WHAT YOU NEED TO DO: Look for the word "frac" in the records, and copy each line where it appears.

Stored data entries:

────

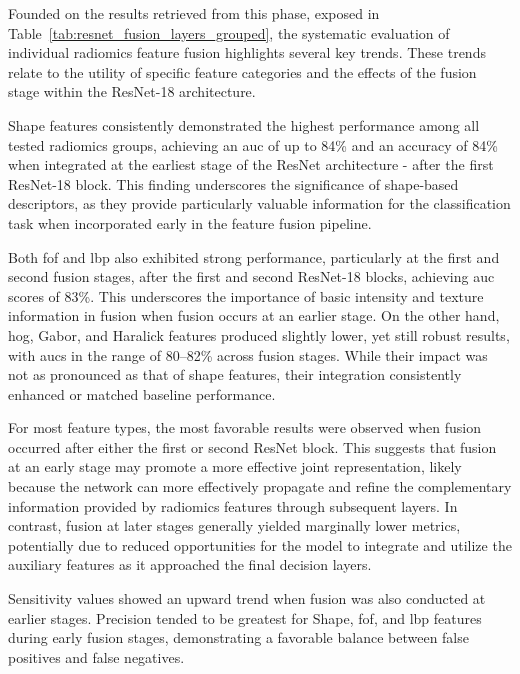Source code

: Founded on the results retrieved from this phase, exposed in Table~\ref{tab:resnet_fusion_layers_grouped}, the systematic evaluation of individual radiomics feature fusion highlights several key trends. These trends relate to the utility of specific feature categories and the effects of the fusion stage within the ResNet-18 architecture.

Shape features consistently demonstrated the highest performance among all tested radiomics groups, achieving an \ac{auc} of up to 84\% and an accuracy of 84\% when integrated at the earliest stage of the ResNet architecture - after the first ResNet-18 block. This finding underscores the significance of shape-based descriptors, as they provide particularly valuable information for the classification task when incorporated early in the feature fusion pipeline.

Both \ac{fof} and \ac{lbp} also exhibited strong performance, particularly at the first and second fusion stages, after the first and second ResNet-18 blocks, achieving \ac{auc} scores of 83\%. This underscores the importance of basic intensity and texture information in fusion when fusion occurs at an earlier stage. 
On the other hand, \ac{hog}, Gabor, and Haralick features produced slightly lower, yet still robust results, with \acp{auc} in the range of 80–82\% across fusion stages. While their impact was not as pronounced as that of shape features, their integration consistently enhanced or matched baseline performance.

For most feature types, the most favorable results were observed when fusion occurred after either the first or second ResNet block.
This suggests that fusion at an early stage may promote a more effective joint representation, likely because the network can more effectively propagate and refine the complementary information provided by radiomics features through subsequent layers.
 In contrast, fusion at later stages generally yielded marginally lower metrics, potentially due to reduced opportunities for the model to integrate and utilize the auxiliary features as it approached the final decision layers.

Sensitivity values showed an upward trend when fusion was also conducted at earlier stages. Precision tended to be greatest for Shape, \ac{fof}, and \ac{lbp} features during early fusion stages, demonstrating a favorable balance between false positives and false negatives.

────

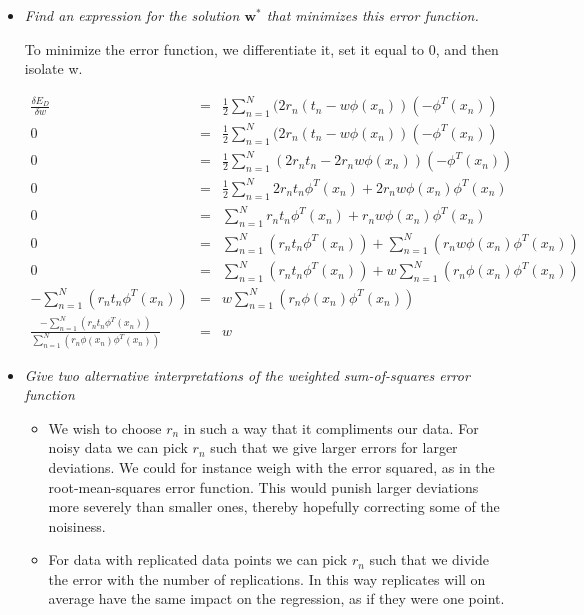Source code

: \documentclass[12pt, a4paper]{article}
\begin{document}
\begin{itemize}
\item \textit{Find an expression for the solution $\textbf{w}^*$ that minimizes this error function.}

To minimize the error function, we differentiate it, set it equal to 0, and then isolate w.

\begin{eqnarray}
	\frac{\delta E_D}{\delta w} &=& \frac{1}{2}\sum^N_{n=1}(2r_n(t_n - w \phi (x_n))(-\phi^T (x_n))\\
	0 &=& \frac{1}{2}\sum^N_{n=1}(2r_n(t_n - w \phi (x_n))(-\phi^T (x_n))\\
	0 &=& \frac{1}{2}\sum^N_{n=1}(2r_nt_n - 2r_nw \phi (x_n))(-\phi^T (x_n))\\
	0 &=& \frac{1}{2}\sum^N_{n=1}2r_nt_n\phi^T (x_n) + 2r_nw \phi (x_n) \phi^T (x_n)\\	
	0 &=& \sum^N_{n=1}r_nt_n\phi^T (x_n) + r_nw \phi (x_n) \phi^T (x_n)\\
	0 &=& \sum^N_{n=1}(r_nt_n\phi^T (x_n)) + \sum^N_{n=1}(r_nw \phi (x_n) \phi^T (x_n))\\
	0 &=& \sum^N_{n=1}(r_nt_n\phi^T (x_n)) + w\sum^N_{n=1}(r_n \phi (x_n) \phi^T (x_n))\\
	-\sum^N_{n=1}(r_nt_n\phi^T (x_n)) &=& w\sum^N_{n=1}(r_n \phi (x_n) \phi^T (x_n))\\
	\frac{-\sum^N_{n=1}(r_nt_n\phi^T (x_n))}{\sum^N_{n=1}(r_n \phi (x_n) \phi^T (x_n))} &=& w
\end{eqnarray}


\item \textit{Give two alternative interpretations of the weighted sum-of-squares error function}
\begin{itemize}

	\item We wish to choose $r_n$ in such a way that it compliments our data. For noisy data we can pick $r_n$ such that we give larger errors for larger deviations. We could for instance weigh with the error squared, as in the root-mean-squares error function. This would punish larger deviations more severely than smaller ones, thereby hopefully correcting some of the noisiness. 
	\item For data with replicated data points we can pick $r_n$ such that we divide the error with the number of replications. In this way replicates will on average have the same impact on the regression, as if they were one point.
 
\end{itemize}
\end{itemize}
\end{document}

────

EXERCISE RESPONSE:
	\frac{\delta E_D}{\delta w} &=& \frac{1}{2}\sum^N_{n=1}(2r_n(t_n - w \phi (x_n))(-\phi^T (x_n))\\
	0 &=& \frac{1}{2}\sum^N_{n=1}(2r_n(t_n - w \phi (x_n))(-\phi^T (x_n))\\
	0 &=& \frac{1}{2}\sum^N_{n=1}(2r_nt_n - 2r_nw \phi (x_n))(-\phi^T (x_n))\\
	0 &=& \frac{1}{2}\sum^N_{n=1}2r_nt_n\phi^T (x_n) + 2r_nw \phi (x_n) \phi^T (x_n)\\	
	\frac{-\sum^N_{n=1}(r_nt_n\phi^T (x_n))}{\sum^N_{n=1}(r_n \phi (x_n) \phi^T (x_n))} &=& w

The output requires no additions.